Are Nightlights the Way to Go?

Using Nightlights

My kids are notoriously bad sleepers. From the time they were little it’s been a struggle to get them to stay in their room all night long. We finally resorted to night lights which worked and didn’t work. While they scared away the boogie man they also ended up broken every other week.

We finally resorted to buying a lamp with a colored 25 watt light bulb which saved us from having to buy nightlights twice a month but resulted in the kids staying awake until all hours because they thought they could read or play since they could see. If your little one needs a little extra light at night, there are a few other alternatives to nightlights that may save your sanity and a few bucks.

Alternatives to Nightlights

Glow jewelry: You can grab a pack of six glow-stick bracelets from Wal-Mart for $1. They glow lasts a couple of hours and it’s not very bright so your little ones will get a little extra light but it shouldn’t keep them up either. Opt for the bracelets instead of necklaces just to avoid any possible choking hazards. If you aren’t comfortable with your little ones wearing them to bed you can always hang them nearby or pile a bunch of them into a plastic water bottle for your kids to hold or set nearby.

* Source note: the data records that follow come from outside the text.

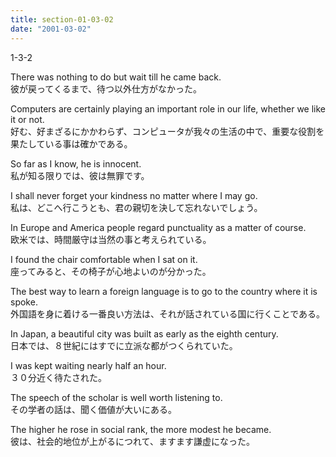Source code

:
 ```yaml
---
title: section-01-03-02
date: "2001-03-02"
---
```


1-3-2

<!-- end -->

There was nothing to do but wait till he came back.  
彼が戻ってくるまで、待つ以外仕方がなかった。  

Computers are certainly playing an important role in our life, whether we like it or not.  
好む、好まざるにかかわらず、コンピュータが我々の生活の中で、重要な役割を果たしている事は確かである。  

So far as I know, he is innocent.  
私が知る限りでは、彼は無罪です。  

I shall never forget your kindness no matter where I may go.  
私は、どこへ行こうとも、君の親切を決して忘れないでしょう。  

In Europe and America people regard punctuality as a matter of course.  
欧米では、時間厳守は当然の事と考えられている。  

I found the chair comfortable when I sat on it.  
座ってみると、その椅子が心地よいのが分かった。  

The best way to learn a foreign language is to go to the country where it is spoke.  
外国語を身に着ける一番良い方法は、それが話されている国に行くことである。  

In Japan, a beautiful city was built as early as the eighth century.  
日本では、８世紀にはすでに立派な都がつくられていた。  

I was kept waiting nearly half an hour.  
３０分近く待たされた。  

The speech of the scholar is well worth listening to.  
その学者の話は、聞く価値が大いにある。  

The higher he rose in social rank, the more modest he became.  
彼は、社会的地位が上がるにつれて、ますます謙虚になった。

Glow in the dark animals:  When my daughter was little my mom got her this adorable white bear that glowed different colors when you squeezed its hand. You could set the timer for up to 5 or 10 minutes before it needed to be triggered again. There are a ton of different animals and plushes that even project images onto the sealing. They are a little pricier than a nightlight but they’ll hold up a lot better when your kids play with them.

Leave the hallway light on: In a pinch, leaving the door cracked open with a hallway or bathroom light on provides enough light to banish the creepy shadows but not so much that it overwhelms the room. You can also shut it off after the kids are asleep to save energy.

Nightlights are usually dim enough that they aren’t going to disturb sleep, but most of them aren’t very durable. If you are worried about your little ones breaking them, you might want to choose another alternative.

Do you use nightlights for your kids?